Senvion could not have achieved 10 GW installed worldwide without the help of its 3.XM series turbines, more specifically the 3.4M104 and 3.2M114, the latter of which was recently launched in Canada.
The 3.4M104 platform led to the development of the 3.XM series, Senvion said. All 3.XM series turbines are characterized by a modular, hybrid construction allowing for a greater degree of flexibility. The hybrid construction combines a standard steel tower with prefabricated concrete segments.
Coming in at 3.4 MW, the 3.4M104 has the largest nameplate rating of the series, but the smallest rotor diameter at 104 m and shortest hub heights ranging from 80 to 100 m. Consequently, this turbine also has the smallest swept area at 8,495 m2 and the shortest blade length at 50.8 m. But don’t let those numbers fool you, the 3.4M104’s compact size—in relation to the other turbines in the series—results in greater economic efficiency. Senvion calls it the “solution for challenging locations,” meaning high wind environments.
With a larger rotor (114 m), swept area (10,207 m2) and longer blade length (55.8 m) compared to the 3.4M104, the 3.2M114 can increase energy yield by up to 10%, said Senvion. Optimized for medium wind speeds, the 3.2M114 is available in three hub heights: 93, 123 and 143 m. Featuring the tallest hub height of the series, this turbine towers above nature’s obstacles, generating high energy yield in rugged terrain. It also has a hot air, de-icing system.

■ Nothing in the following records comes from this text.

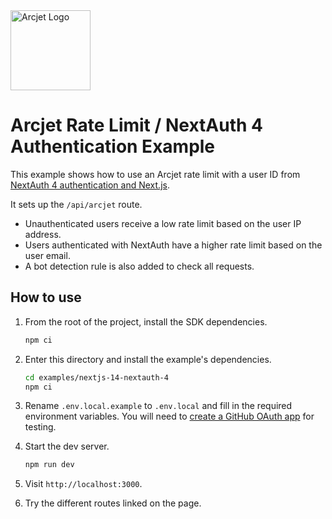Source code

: <a href="https://arcjet.com" target="_arcjet-home">
  <picture>
    <source media="(prefers-color-scheme: dark)" srcset="https://arcjet.com/arcjet-logo-minimal-dark-mark-all.svg">
    <img src="https://arcjet.com/arcjet-logo-minimal-light-mark-all.svg" alt="Arcjet Logo" height="128" width="auto">
  </picture>
</a>

# Arcjet Rate Limit / NextAuth 4 Authentication Example

This example shows how to use an Arcjet rate limit with a user ID from [NextAuth
4 authentication and Next.js](https://next-auth.js.org/getting-started/example).

It sets up the `/api/arcjet` route.

* Unauthenticated users receive a low rate limit based on the user IP address.
* Users authenticated with NextAuth have a higher rate limit based on the user
  email.
* A bot detection rule is also added to check all requests.

## How to use

1. From the root of the project, install the SDK dependencies.

   ```bash
   npm ci
   ```

2. Enter this directory and install the example's dependencies.

   ```bash
   cd examples/nextjs-14-nextauth-4
   npm ci
   ```

3. Rename `.env.local.example` to `.env.local` and fill in the required
   environment variables. You will need to [create a GitHub OAuth
   app](https://github.com/settings/applications) for testing.

4. Start the dev server.

   ```bash
   npm run dev
   ```

5. Visit `http://localhost:3000`.
6. Try the different routes linked on the page.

A three-stage planetary and spur gearbox maximizes efficiency of a high-speed generator at low rotor speeds, effectively minimizing sound levels—the 3.2M114 is one of the quietest turbines in its class. The electrical system consists of a generator (double-fed induction in the 3.4M104 and squirrel cage induction in the 3.2M114) and liquid-cooled converter that offer a low-loss solution for converting mechanical energy into electrical energy.
The dc pitch system is comprised of three motors operating independently for a fail-safe design that provides an emergency brake when needed. Battery backup for each rotor blade offers additional support during power failures. Blade bearings with permanent track lubrication and external gearing along with an integrated deflector in the spinner protect the pitch system from the elements.
The designs are also built to handle large gusts. For instance, a tilted cone concept “combines a 5° incline of the integrated drivetrain and the pre-bending of the rotor blades,” said Senvion. This combination permits effective weight distribution and safe load transfer. The degree of incline also produces enough distance between the rotor blades and tower to prevent a rotor strike.
Likewise, the yaw system uses hydraulic residual braking power, which allows for “load-minimized operation,” even in high wind. Additionally, four-point roller bearings ensure smooth movement during wind tracking.
Although currently only offered in Europe, the 3.4M104 has seen a high success rate thus far, totaling more than 850 MW installed in five countries, according to Senvion statistics. While the 3.2M114 only has 500 MW installed to date, with its debut in Canada, the 3.2M114 may soon surpass its sister turbine in terms of total megawatts installed.